[Assignment] Your answer should be every line below that includes the word "obra".

Collected data:
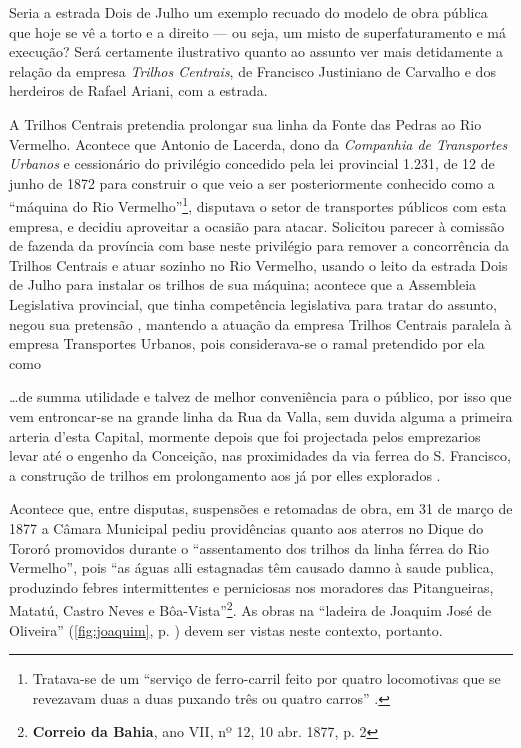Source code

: Seria a estrada Dois de Julho um exemplo recuado do modelo de obra pública que hoje se vê a torto e a direito --- ou seja, um misto de superfaturamento e má execução? Será certamente ilustrativo quanto ao assunto ver mais detidamente a relação da empresa \textit{Trilhos Centrais}, de Francisco Justiniano de Carvalho e dos herdeiros de Rafael Ariani, com a estrada.

A Trilhos Centrais pretendia prolongar sua linha da Fonte das Pedras ao Rio Vermelho. Acontece que Antonio de Lacerda, dono da \textit{Companhia de Transportes Urbanos} e cessionário do privilégio concedido pela lei provincial 1.231, de 12 de junho de 1872 para construir o que veio a ser posteriormente conhecido como a ``máquina do Rio Vermelho''\footnote{Tratava-se de um ``serviço de ferro-carril feito por quatro locomotivas que se revezavam duas a duas puxando três ou quatro carros'' \cite[p.~90]{trinchao_parafuso_2010}.}, disputava o setor de transportes públicos com esta empresa, e decidiu aproveitar a ocasião para atacar. Solicitou parecer à comissão de fazenda da província com base neste privilégio para remover a concorrência da Trilhos Centrais e atuar sozinho no Rio Vermelho, usando o leito da estrada Dois de Julho para instalar os trilhos de sua máquina; acontece que a Assembleia Legislativa provincial, que tinha competência legislativa para tratar do assunto, negou sua pretensão \cite[p.~250]{bahia_assembleia_1875}, mantendo a atuação da empresa Trilhos Centrais paralela à empresa Transportes Urbanos, pois considerava-se o ramal pretendido por ela como

\begin{citacao}
\dots de summa utilidade e talvez de melhor conveniência para o público, por isso que vem entroncar-se na grande linha da Rua da Valla, sem duvida alguma a primeira arteria d'esta Capital, mormente depois que foi projectada pelos emprezarios levar até o engenho da Conceição, nas proximidades da via ferrea do S. Francisco, a construção de trilhos em prolongamento aos já por elles explorados \cite[p.~169]{bahia_rpe_1874}.
\end{citacao}

Acontece que, entre disputas, suspensões e retomadas de obra, em 31 de março de 1877 a Câmara Municipal pediu providências quanto aos aterros no Dique do Tororó promovidos durante o ``assentamento dos trilhos da linha férrea do Rio Vermelho'', pois ``as águas alli estagnadas têm causado damno à saude publica, produzindo febres intermittentes e perniciosas nos moradores das Pitangueiras, Matatú, Castro Neves e Bôa-Vista''\footnote{\textbf{Correio da Bahia}, ano VII, nº 12, 10 abr. 1877, p. 2}. As obras na ``ladeira de Joaquim José de Oliveira'' (\autoref{fig:joaquim}, p. \pageref{fig:joaquim}) devem ser vistas neste contexto, portanto.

[Answer space]
: Seria a estrada Dois de Julho um exemplo recuado do modelo de obra pública que hoje se vê a torto e a direito --- ou seja, um misto de superfaturamento e má execução? Será certamente ilustrativo quanto ao assunto ver mais detidamente a relação da empresa \textit{Trilhos Centrais}, de Francisco Justiniano de Carvalho e dos herdeiros de Rafael Ariani, com a estrada.
Acontece que, entre disputas, suspensões e retomadas de obra, em 31 de março de 1877 a Câmara Municipal pediu providências quanto aos aterros no Dique do Tororó promovidos durante o ``assentamento dos trilhos da linha férrea do Rio Vermelho'', pois ``as águas alli estagnadas têm causado damno à saude publica, produzindo febres intermittentes e perniciosas nos moradores das Pitangueiras, Matatú, Castro Neves e Bôa-Vista''\footnote{\textbf{Correio da Bahia}, ano VII, nº 12, 10 abr. 1877, p. 2}. As obras na ``ladeira de Joaquim José de Oliveira'' (\autoref{fig:joaquim}, p. \pageref{fig:joaquim}) devem ser vistas neste contexto, portanto.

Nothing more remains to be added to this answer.